• **Activity**:
Make a verbatim transcription of the records, without the pictures.
◇ ◇ ◇ ◇
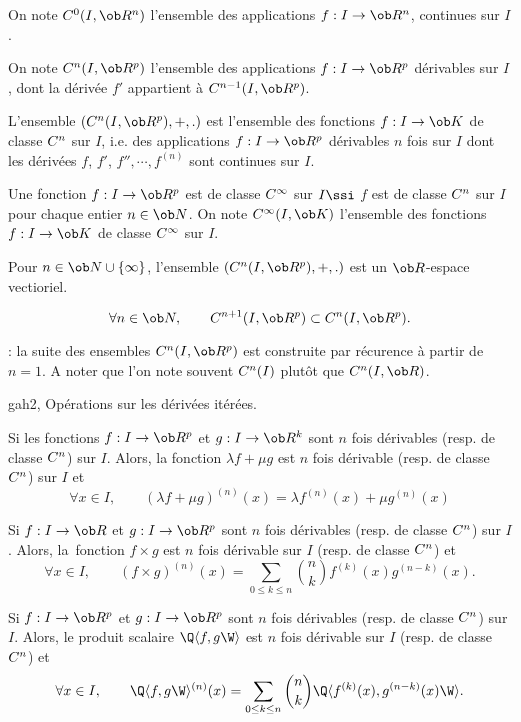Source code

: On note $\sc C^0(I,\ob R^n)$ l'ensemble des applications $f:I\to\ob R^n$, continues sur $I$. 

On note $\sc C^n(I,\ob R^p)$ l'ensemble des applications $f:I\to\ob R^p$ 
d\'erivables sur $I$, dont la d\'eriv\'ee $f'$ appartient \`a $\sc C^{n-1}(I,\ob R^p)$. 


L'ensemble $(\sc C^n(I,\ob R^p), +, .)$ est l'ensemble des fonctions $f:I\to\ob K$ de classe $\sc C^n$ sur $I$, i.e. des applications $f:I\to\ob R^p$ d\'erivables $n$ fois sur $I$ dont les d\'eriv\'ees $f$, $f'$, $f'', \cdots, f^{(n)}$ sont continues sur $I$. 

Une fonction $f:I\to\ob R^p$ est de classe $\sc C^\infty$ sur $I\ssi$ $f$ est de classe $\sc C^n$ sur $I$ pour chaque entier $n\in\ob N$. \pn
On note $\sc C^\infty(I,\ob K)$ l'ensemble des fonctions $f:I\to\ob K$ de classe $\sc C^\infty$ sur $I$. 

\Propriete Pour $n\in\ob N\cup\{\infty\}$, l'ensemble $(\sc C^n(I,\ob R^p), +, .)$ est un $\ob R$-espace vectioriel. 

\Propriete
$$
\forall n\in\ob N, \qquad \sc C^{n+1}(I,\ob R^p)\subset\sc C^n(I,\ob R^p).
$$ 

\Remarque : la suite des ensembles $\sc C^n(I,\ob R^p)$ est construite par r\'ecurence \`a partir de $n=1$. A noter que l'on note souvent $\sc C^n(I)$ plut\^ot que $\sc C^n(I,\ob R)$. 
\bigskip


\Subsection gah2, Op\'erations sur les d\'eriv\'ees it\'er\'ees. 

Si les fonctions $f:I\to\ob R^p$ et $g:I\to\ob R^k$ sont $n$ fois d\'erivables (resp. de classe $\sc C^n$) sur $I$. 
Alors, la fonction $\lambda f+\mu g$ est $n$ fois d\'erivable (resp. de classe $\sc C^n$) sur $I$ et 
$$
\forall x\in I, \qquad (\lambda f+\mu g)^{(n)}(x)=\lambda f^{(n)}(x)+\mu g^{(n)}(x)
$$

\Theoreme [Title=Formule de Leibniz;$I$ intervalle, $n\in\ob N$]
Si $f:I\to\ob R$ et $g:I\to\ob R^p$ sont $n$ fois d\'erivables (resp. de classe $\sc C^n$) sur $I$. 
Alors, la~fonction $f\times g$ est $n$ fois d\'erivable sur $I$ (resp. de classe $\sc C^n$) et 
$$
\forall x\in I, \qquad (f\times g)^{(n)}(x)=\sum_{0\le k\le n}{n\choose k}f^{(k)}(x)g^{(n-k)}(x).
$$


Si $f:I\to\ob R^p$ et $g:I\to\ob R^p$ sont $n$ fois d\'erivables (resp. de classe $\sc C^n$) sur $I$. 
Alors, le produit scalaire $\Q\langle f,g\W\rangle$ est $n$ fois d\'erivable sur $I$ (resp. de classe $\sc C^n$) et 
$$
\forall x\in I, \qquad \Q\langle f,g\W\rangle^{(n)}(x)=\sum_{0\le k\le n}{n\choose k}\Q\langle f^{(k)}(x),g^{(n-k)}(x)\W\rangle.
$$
◇ ◇ ◇ ◇
• **Solution to the exercise**:
Source code

: On note $\sc C^0(I,\ob R^n)$ l'ensemble des applications $f:I\to\ob R^n$, continues sur $I$. 

On note $\sc C^n(I,\ob R^p)$ l'ensemble des applications $f:I\to\ob R^p$ 
d\'erivables sur $I$, dont la d\'eriv\'ee $f'$ appartient \`a $\sc C^{n-1}(I,\ob R^p)$. 


L'ensemble $(\sc C^n(I,\ob R^p), +, .)$ est l'ensemble des fonctions $f:I\to\ob K$ de classe $\sc C^n$ sur $I$, i.e. des applications $f:I\to\ob R^p$ d\'erivables $n$ fois sur $I$ dont les d\'eriv\'ees $f$, $f'$, $f'', \cdots, f^{(n)}$ sont continues sur $I$. 

Une fonction $f:I\to\ob R^p$ est de classe $\sc C^\infty$ sur $I\ssi$ $f$ est de classe $\sc C^n$ sur $I$ pour chaque entier $n\in\ob N$. \pn
On note $\sc C^\infty(I,\ob K)$ l'ensemble des fonctions $f:I\to\ob K$ de classe $\sc C^\infty$ sur $I$. 

\Propriete Pour $n\in\ob N\cup\{\infty\}$, l'ensemble $(\sc C^n(I,\ob R^p), +, .)$ est un $\ob R$-espace vectioriel. 

\Propriete
$$
\forall n\in\ob N, \qquad \sc C^{n+1}(I,\ob R^p)\subset\sc C^n(I,\ob R^p).
$$ 

\Remarque : la suite des ensembles $\sc C^n(I,\ob R^p)$ est construite par r\'ecurence \`a partir de $n=1$. A noter que l'on note souvent $\sc C^n(I)$ plut\^ot que $\sc C^n(I,\ob R)$. 
\bigskip


\Subsection gah2, Op\'erations sur les d\'eriv\'ees it\'er\'ees. 

Si les fonctions $f:I\to\ob R^p$ et $g:I\to\ob R^k$ sont $n$ fois d\'erivables (resp. de classe $\sc C^n$) sur $I$. 
Alors, la fonction $\lambda f+\mu g$ est $n$ fois d\'erivable (resp. de classe $\sc C^n$) sur $I$ et 
$$
\forall x\in I, \qquad (\lambda f+\mu g)^{(n)}(x)=\lambda f^{(n)}(x)+\mu g^{(n)}(x)
$$

\Theoreme [Title=Formule de Leibniz;$I$ intervalle, $n\in\ob N$]
Si $f:I\to\ob R$ et $g:I\to\ob R^p$ sont $n$ fois d\'erivables (resp. de classe $\sc C^n$) sur $I$. 
Alors, la~fonction $f\times g$ est $n$ fois d\'erivable sur $I$ (resp. de classe $\sc C^n$) et 
$$
\forall x\in I, \qquad (f\times g)^{(n)}(x)=\sum_{0\le k\le n}{n\choose k}f^{(k)}(x)g^{(n-k)}(x).
$$


Si $f:I\to\ob R^p$ et $g:I\to\ob R^p$ sont $n$ fois d\'erivables (resp. de classe $\sc C^n$) sur $I$. 
Alors, le produit scalaire $\Q\langle f,g\W\rangle$ est $n$ fois d\'erivable sur $I$ (resp. de classe $\sc C^n$) et 
$$
\forall x\in I, \qquad \Q\langle f,g\W\rangle^{(n)}(x)=\sum_{0\le k\le n}{n\choose k}\Q\langle f^{(k)}(x),g^{(n-k)}(x)\W\rangle.
$$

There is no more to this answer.